Looking Back, Looking Forward—to 2025!
A review of all that's happened since we launched in October, and a look ahead to what's coming next year...
A year is a story. One that starts on an arbitrary day1, and ends a somewhat arbitrary amount of time later2. And one that offers us an opportunity to arrange the events of the past (and our hopes for the future) into narratives, so we can feel in control of our lives.
This can have real benefits! We all already know that learning from the past can help us avoid repeating mistakes and come up with new ideas, but we also know that life can get busy, and we can get swept along on the current of our routines, and it can be rare enough that we get to get our heads above water, take a deep breath, and reflect upon what has happened to us, and how we have felt about it; upon what we have learned, and how we can apply that learning, as they say, going forward.
In every class I teach, I try to build in opportunities for reflection on what we are learning, particularly at the end—to look back at what we have learned during the course, and to think about how our writing process or our writing itself has changed, and about what lessons we can take forward into our future work.
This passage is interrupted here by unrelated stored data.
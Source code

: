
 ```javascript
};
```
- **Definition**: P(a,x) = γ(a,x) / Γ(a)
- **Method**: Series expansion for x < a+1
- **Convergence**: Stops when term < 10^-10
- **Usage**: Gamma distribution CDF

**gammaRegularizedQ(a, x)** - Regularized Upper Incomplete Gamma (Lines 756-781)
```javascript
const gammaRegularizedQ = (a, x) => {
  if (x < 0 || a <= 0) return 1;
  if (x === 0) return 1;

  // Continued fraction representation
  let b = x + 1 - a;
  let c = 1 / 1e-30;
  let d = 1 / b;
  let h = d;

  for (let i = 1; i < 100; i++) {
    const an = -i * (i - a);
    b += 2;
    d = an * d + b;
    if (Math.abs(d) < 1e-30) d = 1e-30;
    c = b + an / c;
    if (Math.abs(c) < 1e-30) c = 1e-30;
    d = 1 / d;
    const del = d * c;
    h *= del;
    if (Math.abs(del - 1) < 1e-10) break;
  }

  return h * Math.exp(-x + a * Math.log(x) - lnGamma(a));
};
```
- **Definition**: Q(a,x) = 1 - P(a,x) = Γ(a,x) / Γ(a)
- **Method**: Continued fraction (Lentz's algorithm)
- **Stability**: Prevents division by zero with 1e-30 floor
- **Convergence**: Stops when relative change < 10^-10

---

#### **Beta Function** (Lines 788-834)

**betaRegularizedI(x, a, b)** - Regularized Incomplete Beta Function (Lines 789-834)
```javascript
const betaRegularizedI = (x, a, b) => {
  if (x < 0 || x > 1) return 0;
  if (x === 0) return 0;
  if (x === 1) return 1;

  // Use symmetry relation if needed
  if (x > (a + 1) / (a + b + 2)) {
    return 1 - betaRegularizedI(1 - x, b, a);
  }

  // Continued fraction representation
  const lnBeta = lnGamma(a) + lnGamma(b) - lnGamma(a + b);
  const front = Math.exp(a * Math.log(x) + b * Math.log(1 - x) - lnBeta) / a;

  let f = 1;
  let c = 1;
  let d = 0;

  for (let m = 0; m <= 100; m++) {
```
In that spirit, I’m going to look back at our first few months here at the Story Energies, and look forward at what we can hope for next year.
To help with this, I’m going to use the descriptions of each form of Story Energy from my explainer—8 Forms: an Introduction to the Story Energies—as a spine, to which I’ll add some of the flesh, blood and muscle of what we’ve learned.
As I say in my introduction to my introduction:
Thinking about the material that makes up a story—characters, for example, or places, or objects—as Story Matter, and the work that turns that material into a story as Story Energy, can give us a new vocabulary to illuminate our favourite stories and the sparks that ignite them, and to help us add more life and depth to our own stories.
And so, without further ado…
Any form of matter (a person, a building, a tool) we introduce into our story has some built-in Potential Energy, and some have a lot more than others. Think of Chekhov’s famous gun—if there’s a rifle hanging on the wall in the first scene, the potential for story increases. A house can be charged with Potential Energy if it is haunted by its murdered former inhabitants, or if its gas main is held together by duct tape; a floorboard gains Potential if it creaks. Perhaps most importantly, if a character wants something really badly, they are charged with Potential Energy; if they need something, whether they know it or not, that’s more Potential; if they’re the kind of person who goes out and tries to get what they want, even better. Where there’s love, or desire, or ambition, there is potential for story—objects of desire can be striven for, or stolen away.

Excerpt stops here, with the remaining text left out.